If the weather at the inaugural Asian Business Aviation show in Macau was any indication of the state of the industry, aircraft manufacturers and charter operators can breathe easy and look forward to clearer skies ahead.
The show, held on 10-11 June, began ominously. A thunderstorm brewed the night before, and morning rain threatened to close the static display at Macau International airport.
But by midday the rain clouds had lifted and, with them, the spirits of those attending. Aircraft manufacturers reported positive meetings with potential customers, with at least a couple expecting to close sales after the show.
"We weren't feeling that optimistic before this, but things have turned out better than we expected," says Chuck Woods, chairman of the Asian Business Aviation Association (AsBAA) and chief executive of Macau-based charter and management firm Jet Asia.
Following a grim year in which the industry was hit severely by the global economic downturn, business aviation players now have reason to hope.
Private charters are up and airframers expect solid growth in Asia, looking to China as the main driver of that surge.
AsBAA has observed a 30% growth in charter sales among its members compared with 2009, says Woods. While he acknowledges that the growth was from a low base, the reversal in the industry is encouraging, he adds.
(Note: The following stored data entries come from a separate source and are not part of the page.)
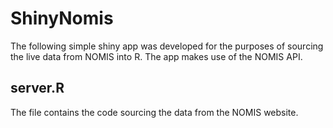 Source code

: # ShinyNomis
The following simple shiny app was developed for the purposes of sourcing the live data from NOMIS into R. The app makes use of the NOMIS API.

## server.R
The file contains the code sourcing the data from the NOMIS website.

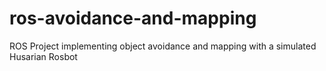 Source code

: # ros-avoidance-and-mapping
ROS Project implementing object avoidance and mapping with a simulated Husarian Rosbot
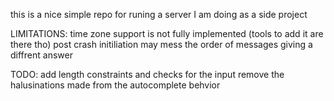 this is a nice simple repo for runing a server I am doing as a side project 

LIMITATIONS:
time zone support is not fully implemented (tools to add it are there tho)
post crash initiliation may mess the order of messages giving a diffrent answer

TODO:
add length constraints and checks for the input 
remove the halusinations made from the autocomplete behvior	
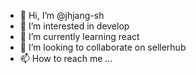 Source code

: - 👋 Hi, I’m @jhjang-sh
- 👀 I’m interested in develop
- 🌱 I’m currently learning react
- 💞️ I’m looking to collaborate on sellerhub
- 📫 How to reach me ...

<!---
jhjang-sh/jhjang-sh is a ✨ special ✨ repository because its `README.md` (this file) appears on your GitHub profile.
You can click the Preview link to take a look at your changes.
--->
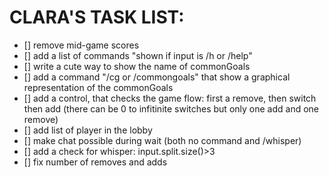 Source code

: # CLARA'S TASK LIST:

- [] remove mid-game scores
- [] add a list of commands "shown if input is /h or /help"
- [] write a cute way to show the name of commonGoals
- [] add a command "/cg or /commongoals" that show a graphical representation of the commonGoals
- [] add a control, that checks the game flow: first a remove, then switch then add (there can be 0 to infitinite switches but only one add and one remove)
- [] add list of player in the lobby
- [] make chat possible during wait (both no command and /whisper)
- [] add a check for whisper: input.split.size()>3
- [] fix number of removes and adds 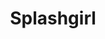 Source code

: ---
title: "Splashgirl"
summary: "None"
slug: "splashgirl"
image: "splashgirl.jpg"
apple_music_artist_url: "https://music.apple.com/gb/artist/splashgirl/250429638"
wikipedia_url: "none"
--- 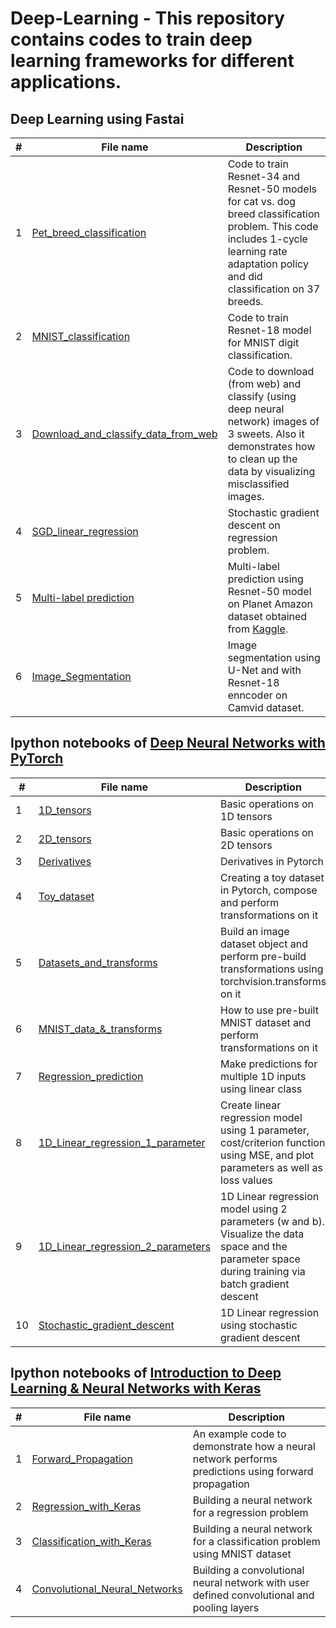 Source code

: # Deep-Learning - This repository contains codes to train deep learning frameworks for different applications.

## Deep Learning using Fastai
| # | **File name** |  **Description** |
| ---------- |--------- | ------------------------------------------------| 
|1|[Pet_breed_classification](https://github.com/ruchikaverma-iitg/ML-DL-RL_Codes/blob/master/Hands%20on%20Deep%20Learning/Pet_breed_classification.ipynb)|Code to train Resnet-34 and Resnet-50 models for cat vs. dog breed classification problem. This code includes 1-cycle learning rate adaptation policy and did classification on 37 breeds.|
|2|[MNIST_classification](https://github.com/ruchikaverma-iitg/ML-DL-RL_Codes/blob/master/Hands%20on%20Deep%20Learning/MNIST_classification.ipynb)|Code to train Resnet-18 model for MNIST digit classification.|
|3|[Download_and_classify_data_from_web](https://github.com/ruchikaverma-iitg/ML-DL-RL_Codes/blob/master/Hands%20on%20Deep%20Learning/Download_and%20classify_data_from_web.ipynb)|Code to download (from web) and classify (using deep neural network) images of 3 sweets. Also it demonstrates how to clean up the data by visualizing misclassified images.|
|4|[SGD_linear_regression](https://github.com/ruchikaverma-iitg/ML-DL-RL_Codes/blob/master/Hands%20on%20Deep%20Learning/SGD_linear_regression.ipynb)|Stochastic gradient descent on regression problem.|
|5|[Multi-label prediction](https://github.com/ruchikaverma-iitg/ML-DL-RL_Codes/blob/master/Hands%20on%20Deep%20Learning/Multi-label%20prediction.ipynb)|Multi-label prediction using Resnet-50 model on Planet Amazon dataset obtained from [Kaggle](https://www.kaggle.com/c/planet-understanding-the-amazon-from-space).|
|6|[Image_Segmentation](https://github.com/ruchikaverma-iitg/ML-DL-RL_Codes/blob/master/Hands%20on%20Deep%20Learning/Image_Segmentation.ipynb)|Image segmentation using U-Net and with Resnet-18 enncoder on Camvid dataset.|




## Ipython notebooks of [Deep Neural Networks with PyTorch](https://www.coursera.org/learn/deep-neural-networks-with-pytorch/home/welcome)
| # | **File name** |  **Description** |
| ---------- |--------- | ------------------------------------------------| 
|1|[1D_tensors](https://github.com/ruchikaverma-iitg/ML-DL-RL_Codes/blob/master/Hands%20on%20Deep%20Learning/L1_1D_tensors.ipynb)| Basic operations on 1D tensors|
|2|[2D_tensors](https://github.com/ruchikaverma-iitg/ML-DL-RL_Codes/blob/master/Hands%20on%20Deep%20Learning/L2_Two-Dimensional_Tensors.ipynb)| Basic operations on 2D tensors|
|3|[Derivatives](https://github.com/ruchikaverma-iitg/ML-DL-RL_Codes/blob/master/Hands%20on%20Deep%20Learning/L3_derivativesandGraphsinPytorch.ipynb)| Derivatives in Pytorch|
|4|[Toy_dataset](https://github.com/ruchikaverma-iitg/ML-DL-RL_Codes/blob/master/Hands%20on%20Deep%20Learning/L4_simple_data_set.ipynb)| Creating a toy dataset in Pytorch, compose and perform transformations on it|
|5|[Datasets_and_transforms](https://github.com/ruchikaverma-iitg/ML-DL-RL_Codes/blob/master/Hands%20on%20Deep%20Learning/L5_Datasets_and_transforms.ipynb)| Build an image dataset object and perform pre-build transformations using torchvision.transforms on it|
|6|[MNIST_data_&_transforms](https://github.com/ruchikaverma-iitg/ML-DL-RL_Codes/blob/master/Hands%20on%20Deep%20Learning/L6_pre-Built%20Datasets_and_transforms.ipynb)| How to use pre-built MNIST dataset and perform transformations on it|
|7|[Regression_prediction](https://github.com/ruchikaverma-iitg/ML-DL-RL_Codes/blob/master/Hands%20on%20Deep%20Learning/L7_prediction_on_1D_input.ipynb)| Make predictions for multiple 1D inputs using linear class|
|8|[1D_Linear_regression_1_parameter](https://github.com/ruchikaverma-iitg/ML-DL-RL_Codes/blob/master/Hands%20on%20Deep%20Learning/L8_linear_regression_one_parameter.ipynb)| Create linear regression model using 1 parameter, cost/criterion function using MSE, and plot parameters as well as loss values|
|9|[1D_Linear_regression_2_parameters](https://github.com/ruchikaverma-iitg/ML-DL-RL_Codes/blob/master/Hands%20on%20Deep%20Learning/L9_training_slope_and_bias.ipynb)| 1D Linear regression model using 2 parameters (w and b). Visualize the data space and the parameter space during training via batch gradient descent|
|10|[Stochastic_gradient_descent](https://github.com/ruchikaverma-iitg/ML-DL-RL_Codes/blob/master/Hands%20on%20Deep%20Learning/L10_stochastic_gradient_descent.ipynb)| 1D Linear regression using stochastic gradient descent|

## Ipython notebooks of [Introduction to Deep Learning & Neural Networks with Keras](https://www.coursera.org/learn/introduction-to-deep-learning-with-keras)
| # | **File name** |  **Description** |
| ---------- |--------- | ------------------------------------------------| 
|1|[Forward_Propagation](https://github.com/ruchikaverma-iitg/ML-DL-RL_Codes/blob/master/Hands%20on%20Deep%20Learning/L1-Forward-Propagation.ipynb)|An example code to demonstrate how a neural network performs predictions using forward propagation|
|2|[Regression_with_Keras](https://github.com/ruchikaverma-iitg/ML-DL-RL_Codes/blob/master/Hands%20on%20Deep%20Learning/L2-Regression-with-Keras.ipynb)|Building a neural network for a regression problem|
|3|[Classification_with_Keras](https://github.com/ruchikaverma-iitg/ML-DL-RL_Codes/blob/master/Hands%20on%20Deep%20Learning/L3-Classification-with-Keras.ipynb)|Building a neural network for a classification problem using MNIST dataset|
|4|[Convolutional_Neural_Networks](https://github.com/ruchikaverma-iitg/ML-DL-RL_Codes/blob/master/Hands%20on%20Deep%20Learning/L4-Convolutional-Neural-Networks-with-Keras.ipynb)|Building a convolutional neural network with user defined convolutional and pooling layers|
Airframers, excited by the business potential offered by Asia, are striving to boost their resources in the region.
Gulfstream has based more than $48 million in inventory in Beijing, Hong Kong and Singapore, on top of setting up a Beijing-based maintenance support team and appointing new personnel in the region.
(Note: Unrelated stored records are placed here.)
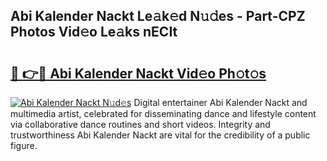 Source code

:## Abi Kalender Nackt Le𝚊k𝚎d N𝚞𝚍es - Part-CPZ Photos Vid𝚎o Le𝚊ks nECIt

# <h2><a href="http://fb015j.evod.top/?m=Abi+Kalender+Nackt">🔗 👉🔴 Abi Kalender Nackt Vid𝚎o Ph𝚘t𝚘s</a></h2>

[![Abi Kalender Nackt N𝚞d𝚎s](https://i.imgur.com/8V9OHl7.gif)](http://fb015j.evod.top/?m=Abi+Kalender+Nackt)
Digital entertainer Abi Kalender Nackt and multimedia artist, celebrated for disseminating dance and lifestyle content via collaborative dance routines and short videos. Integrity and trustworthiness Abi Kalender Nackt are vital for the credibility of a public figure. 
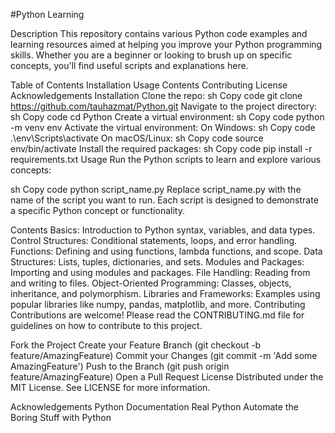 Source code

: #Python Learning


Description
This repository contains various Python code examples and learning resources aimed at helping you improve your Python programming skills. Whether you are a beginner or looking to brush up on specific concepts, you'll find useful scripts and explanations here.

Table of Contents
Installation
Usage
Contents
Contributing
License
Acknowledgements
Installation
Clone the repo:
sh
Copy code
git clone https://github.com/tauhazmat/Python.git
Navigate to the project directory:
sh
Copy code
cd Python
Create a virtual environment:
sh
Copy code
python -m venv env
Activate the virtual environment:
On Windows:
sh
Copy code
.\env\Scripts\activate
On macOS/Linux:
sh
Copy code
source env/bin/activate
Install the required packages:
sh
Copy code
pip install -r requirements.txt
Usage
Run the Python scripts to learn and explore various concepts:

sh
Copy code
python script_name.py
Replace script_name.py with the name of the script you want to run. Each script is designed to demonstrate a specific Python concept or functionality.

Contents
Basics: Introduction to Python syntax, variables, and data types.
Control Structures: Conditional statements, loops, and error handling.
Functions: Defining and using functions, lambda functions, and scope.
Data Structures: Lists, tuples, dictionaries, and sets.
Modules and Packages: Importing and using modules and packages.
File Handling: Reading from and writing to files.
Object-Oriented Programming: Classes, objects, inheritance, and polymorphism.
Libraries and Frameworks: Examples using popular libraries like numpy, pandas, matplotlib, and more.
Contributing
Contributions are welcome! Please read the CONTRIBUTING.md file for guidelines on how to contribute to this project.

Fork the Project
Create your Feature Branch (git checkout -b feature/AmazingFeature)
Commit your Changes (git commit -m 'Add some AmazingFeature')
Push to the Branch (git push origin feature/AmazingFeature)
Open a Pull Request
License
Distributed under the MIT License. See LICENSE for more information.

Acknowledgements
Python Documentation
Real Python
Automate the Boring Stuff with Python
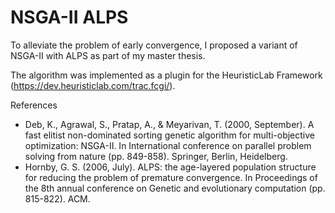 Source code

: # NSGA-II ALPS

To alleviate the problem of early convergence, I proposed a variant of NSGA-II with ALPS as part of my master thesis. 

The algorithm was implemented as a plugin for the HeuristicLab Framework (https://dev.heuristiclab.com/trac.fcgi/). 

References
- Deb, K., Agrawal, S., Pratap, A., & Meyarivan, T. (2000, September). A fast elitist non-dominated sorting genetic algorithm for multi-objective optimization: NSGA-II. In International conference on parallel problem solving from nature (pp. 849-858). Springer, Berlin, Heidelberg.
- Hornby, G. S. (2006, July). ALPS: the age-layered population structure for reducing the problem of premature convergence. In Proceedings of the 8th annual conference on Genetic and evolutionary computation (pp. 815-822). ACM.

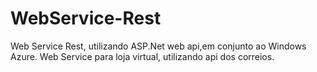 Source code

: # WebService-Rest
Web Service Rest, utilizando ASP.Net web api,em conjunto ao Windows Azure.
Web Service para loja virtual, utilizando api dos correios.

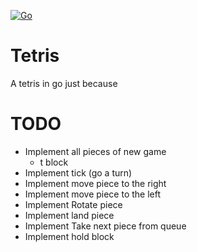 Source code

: [![Go](https://github.com/romulets/go-tetris/actions/workflows/go.yml/badge.svg)](https://github.com/romulets/go-tetris/actions/workflows/go.yml)

# Tetris

A tetris in go just because

# TODO

- Implement all pieces of new game
  - t block
- Implement tick (go a turn)
- Implement move piece to the right
- Implement move piece to the left
- Implement Rotate piece
- Implement land piece
- Implement Take next piece from queue
- Implement hold block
"In the last year, we've doubled our parts and materials inventory in Asia," says Gulfstream Product Support president Mark Burns.
The Gulfstream in-service fleet in Asia had grown to 113 aircraft by the end of 2009, from 84 in 2008 and 37 in 2005, says Gulfstream's vice-president for international sales Roger Sperry.
The manufacturer also recently delivered its first aircraft - a G450 - to China's Minsheng Financial Leasing and plans to work further with the leasing company.
"We are very bullish about the Asian business aviation market, and we feel we are still in the early stages of developing this market," says Sperry.
Hawker Beechcraft, which already offers its customers authorised service centres in Hong Kong, Shanghai and Singapore, hopes to have one up and running in Beijing within the next 12 months, says its president for Asia Pacific, Justin Lee Firestone.
The manufacturer will station four aircraft in the region as part of a programme to bring aircraft closer to potential customers.
"Typically, our aircraft will fly back to the USA after a show, but we are keeping four aircraft here and they will move around the region," says Firestone.
Airframers are also optimistic about growth in other parts of Asia. Indonesia, Japan, Malaysia, Thailand and Vietnam are bright spots, says Cessna's director for international sales Todd Duhnke.
Dassault Falcon's vice-president for international sales Jean Michel Jacob expects to grow its fleet of five aircraft in China to seven by the end of June and expects to deliver a Falcon 2000 in the Philippines soon.
Airbus forecasts it will deliver five large corporate jets a year in Asia Pacific, mostly in China.
With aircraft sales expected to increase, charter, management and aviation services companies are hoping to ride the wave.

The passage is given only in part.